Mas com o início da temporada seca, essa vegetação tende a morrer, deixando mais fácil a visualização das áreas em que a estrutura florestal realmente colapsou.

“Minha hipótese é que o incêndio florestal de 2024 foi tão intenso, já que as temperaturas estavam muito altas e as florestas estavam muito mais secas, que o impacto acabou sendo muito maior do que a gente jamais tinha visto”, disse. Em 2024, a Amazônia sofreu com uma seca histórica, apontada como resultado das mudanças climáticas, e foi batido o recorde de área queimada, cerca de 40 mil km2.

Na coletiva, Capobianco frisou que o dado relativo ao mês de maio não é, em sua maioria, do desmatamento no sentido mais estrito, de corte raso, que é normalmente o foco dos mecanismos de fiscalização e controle.

Mas reconheceu que isso acende o sinal de alerta de que vai ser preciso ajustar as ações para evitar ainda mais que o fogo ocorra. E de que as mudanças climáticas trazem um desafio extra. “Nós vamos seguir enfrentando o desmatamento super firmemente, mas isso não é mais suficiente [para conter a perda da Amazônia]”, afirmou à Pública.

Para Capobianco, o agravamento dos incêndios vai exigir um tipo de não que não era a realidade na Amazônia. “Historicamente, os incêndios na Amazônia eram principalmente em áreas já abertas [desmatadas]. Isso mudou.” No segundo semestre do ano passado, 24% dos incêndios ocorreram em área de floresta em pé.

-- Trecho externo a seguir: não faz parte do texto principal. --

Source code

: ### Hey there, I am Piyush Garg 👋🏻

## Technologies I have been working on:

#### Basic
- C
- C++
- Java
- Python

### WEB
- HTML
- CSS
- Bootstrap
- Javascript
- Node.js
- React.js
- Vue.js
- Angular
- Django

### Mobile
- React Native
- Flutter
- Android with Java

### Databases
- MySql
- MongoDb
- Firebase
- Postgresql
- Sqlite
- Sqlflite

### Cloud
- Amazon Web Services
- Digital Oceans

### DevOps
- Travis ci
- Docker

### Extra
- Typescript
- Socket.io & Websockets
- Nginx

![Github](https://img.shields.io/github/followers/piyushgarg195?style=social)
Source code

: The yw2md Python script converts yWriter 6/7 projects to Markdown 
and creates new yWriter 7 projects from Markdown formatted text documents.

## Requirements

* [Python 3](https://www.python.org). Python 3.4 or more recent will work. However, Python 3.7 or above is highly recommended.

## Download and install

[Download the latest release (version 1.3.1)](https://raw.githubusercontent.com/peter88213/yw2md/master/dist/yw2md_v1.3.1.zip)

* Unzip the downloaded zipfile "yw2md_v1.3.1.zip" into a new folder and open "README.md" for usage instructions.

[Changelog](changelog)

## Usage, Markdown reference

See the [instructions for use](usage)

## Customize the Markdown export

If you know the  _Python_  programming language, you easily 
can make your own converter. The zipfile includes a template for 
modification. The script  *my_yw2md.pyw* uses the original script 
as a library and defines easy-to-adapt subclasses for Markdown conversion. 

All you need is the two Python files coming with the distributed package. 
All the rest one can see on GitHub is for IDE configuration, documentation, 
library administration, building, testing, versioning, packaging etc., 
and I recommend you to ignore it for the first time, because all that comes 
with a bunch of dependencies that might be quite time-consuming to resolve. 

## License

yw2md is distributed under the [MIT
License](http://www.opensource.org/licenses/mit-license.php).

Já é de se esperar que esses dados negativos acabem impactando a taxa oficial de desmatamento deste ano, que costuma ser concluída pelo Inpe em novembro. Depois de dois anos de queda, é possível que haja uma alta na taxa de 2025 – dado que deverá sair às vésperas da realização da Conferência do Clima da ONU no Brasil, a COP30.

Questionado sobre se o dado não poderá ser interpretado como uma perda de controle bem no momento em que o Brasil tenta se apresentar como um líder climático, o secretário defendeu que o combate ao problema das queimadas na Amazônia vai depender também do esforço internacional de conter as mudanças climáticas.

“Se nós não trabalharmos o entendimento da corresponsabilidade internacional com o fato de as florestas tropicais estarem se tornando mais suscetíveis a incêndios, menos resilientes, como é que nós vamos enfrentar essa questão? É um desafio monumental, é um desafio que transcende a capacidade institucional de cada país.”